A new Quinnipiac poll released Monday shows New Yorkers are continuing to warm to the idea of an Anthony Weiner mayoralty, as 25 percent of respondents support the former congressman, and mayoral candidate William Thompson has lost the entire gain in support he earned last month. NY1's Bobby Cuza filed the following report.
For those wondering if New Yorkers could stomach two politicians seeking to rebound from sex scandals, the answer — judging from the latest Quinnipiac poll — is a resounding yes.
The poll, released Monday, shows former Rep. Anthony Weiner leapfrogging City Council Speaker Christine Quinn, taking 25 percent of the vote to her 22 percent.
William Thompson dropped to 11 points, followed by Bill de Blasio with 10 percent, John Liu with 7 percent and Sal Albanese with 1 percent, with 21 percent saying they do not know.
For Thompson, it is a 6-percentage point drop, compared to the last Quinnipiac poll just last month.

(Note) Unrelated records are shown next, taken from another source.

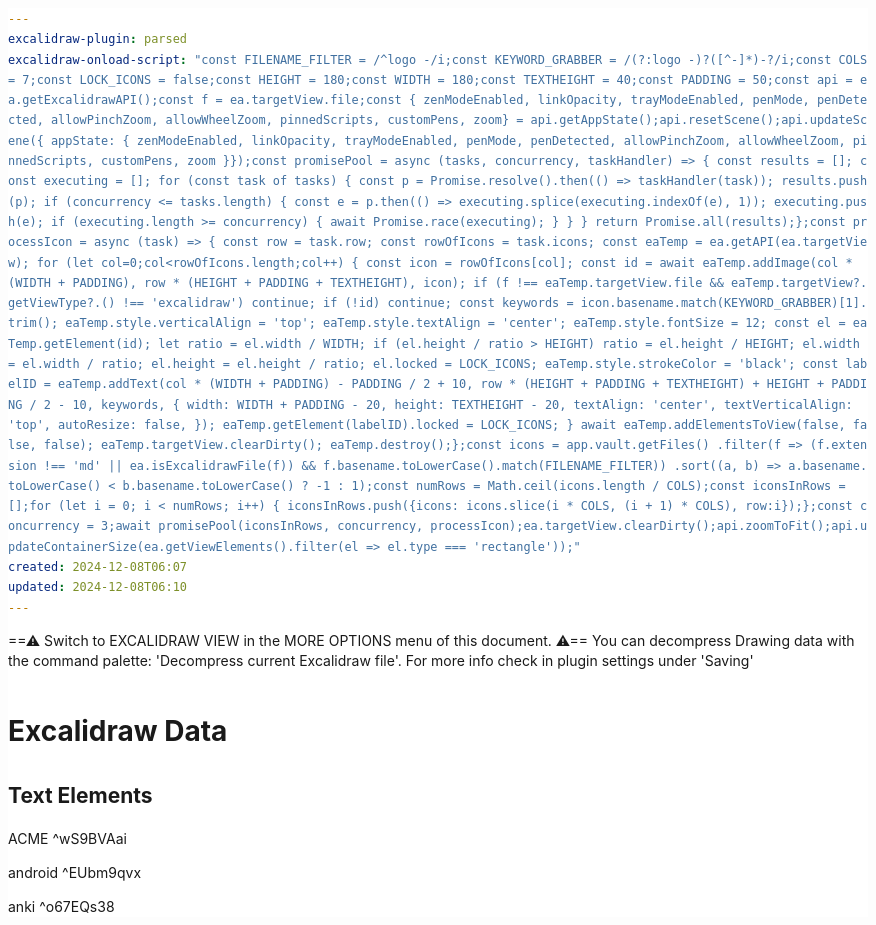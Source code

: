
 ```yaml
---
excalidraw-plugin: parsed
excalidraw-onload-script: "const FILENAME_FILTER = /^logo -/i;const KEYWORD_GRABBER = /(?:logo -)?([^-]*)-?/i;const COLS = 7;const LOCK_ICONS = false;const HEIGHT = 180;const WIDTH = 180;const TEXTHEIGHT = 40;const PADDING = 50;const api = ea.getExcalidrawAPI();const f = ea.targetView.file;const { zenModeEnabled, linkOpacity, trayModeEnabled, penMode, penDetected, allowPinchZoom, allowWheelZoom, pinnedScripts, customPens, zoom} = api.getAppState();api.resetScene();api.updateScene({ appState: { zenModeEnabled, linkOpacity, trayModeEnabled, penMode, penDetected, allowPinchZoom, allowWheelZoom, pinnedScripts, customPens, zoom }});const promisePool = async (tasks, concurrency, taskHandler) => { const results = []; const executing = []; for (const task of tasks) { const p = Promise.resolve().then(() => taskHandler(task)); results.push(p); if (concurrency <= tasks.length) { const e = p.then(() => executing.splice(executing.indexOf(e), 1)); executing.push(e); if (executing.length >= concurrency) { await Promise.race(executing); } } } return Promise.all(results);};const processIcon = async (task) => { const row = task.row; const rowOfIcons = task.icons; const eaTemp = ea.getAPI(ea.targetView); for (let col=0;col<rowOfIcons.length;col++) { const icon = rowOfIcons[col]; const id = await eaTemp.addImage(col * (WIDTH + PADDING), row * (HEIGHT + PADDING + TEXTHEIGHT), icon); if (f !== eaTemp.targetView.file && eaTemp.targetView?.getViewType?.() !== 'excalidraw') continue; if (!id) continue; const keywords = icon.basename.match(KEYWORD_GRABBER)[1].trim(); eaTemp.style.verticalAlign = 'top'; eaTemp.style.textAlign = 'center'; eaTemp.style.fontSize = 12; const el = eaTemp.getElement(id); let ratio = el.width / WIDTH; if (el.height / ratio > HEIGHT) ratio = el.height / HEIGHT; el.width = el.width / ratio; el.height = el.height / ratio; el.locked = LOCK_ICONS; eaTemp.style.strokeColor = 'black'; const labelID = eaTemp.addText(col * (WIDTH + PADDING) - PADDING / 2 + 10, row * (HEIGHT + PADDING + TEXTHEIGHT) + HEIGHT + PADDING / 2 - 10, keywords, { width: WIDTH + PADDING - 20, height: TEXTHEIGHT - 20, textAlign: 'center', textVerticalAlign: 'top', autoResize: false, }); eaTemp.getElement(labelID).locked = LOCK_ICONS; } await eaTemp.addElementsToView(false, false, false); eaTemp.targetView.clearDirty(); eaTemp.destroy();};const icons = app.vault.getFiles() .filter(f => (f.extension !== 'md' || ea.isExcalidrawFile(f)) && f.basename.toLowerCase().match(FILENAME_FILTER)) .sort((a, b) => a.basename.toLowerCase() < b.basename.toLowerCase() ? -1 : 1);const numRows = Math.ceil(icons.length / COLS);const iconsInRows = [];for (let i = 0; i < numRows; i++) { iconsInRows.push({icons: icons.slice(i * COLS, (i + 1) * COLS), row:i});};const concurrency = 3;await promisePool(iconsInRows, concurrency, processIcon);ea.targetView.clearDirty();api.zoomToFit();api.updateContainerSize(ea.getViewElements().filter(el => el.type === 'rectangle'));"
created: 2024-12-08T06:07
updated: 2024-12-08T06:10
---
```

==⚠  Switch to EXCALIDRAW VIEW in the MORE OPTIONS menu of this document. ⚠== You can decompress Drawing data with the command palette: 'Decompress current Excalidraw file'. For more info check in plugin settings under 'Saving'


# Excalidraw Data

## Text Elements
ACME ^wS9BVAai

android ^EUbm9qvx

anki ^o67EQs38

"Thompson had a slight move up last time, 6 points he moved up. And now he moved right back down again," said Maurice Carroll of Quinnipiac University Polling Institute.
What's more even, as he rolled out endorsements from a number of black elected officials from Brooklyn Monday, the poll shows him far behind among black voters, with Weiner winning 31 percent of the black vote, Quinn with 16 percent and Thompson with just 14 percent.
Thompson said history has taught him to disregard early polling.
"We've been down this path repeatedly. Go back and look at the polls in 2009. They were hardly accurate. Two days before, they were calling for a blowout and that was an election that was this close," said Thompson.
Quinn, who held an endorsement press conference of her own Monday with Latino elected officials and a former governor of Puerto Rico, Sila Maria Calderon, also shrugged off the numbers.
"Polls will go up and down in this election. But one thing I also know you can rest assured about is that New Yorkers want a mayor who can deliver," Quinn said.
In the comptroller's race, the poll found Eliot Spitzer is leading Manhattan Borough President Scott Stringer by 48 percent to 33 percent.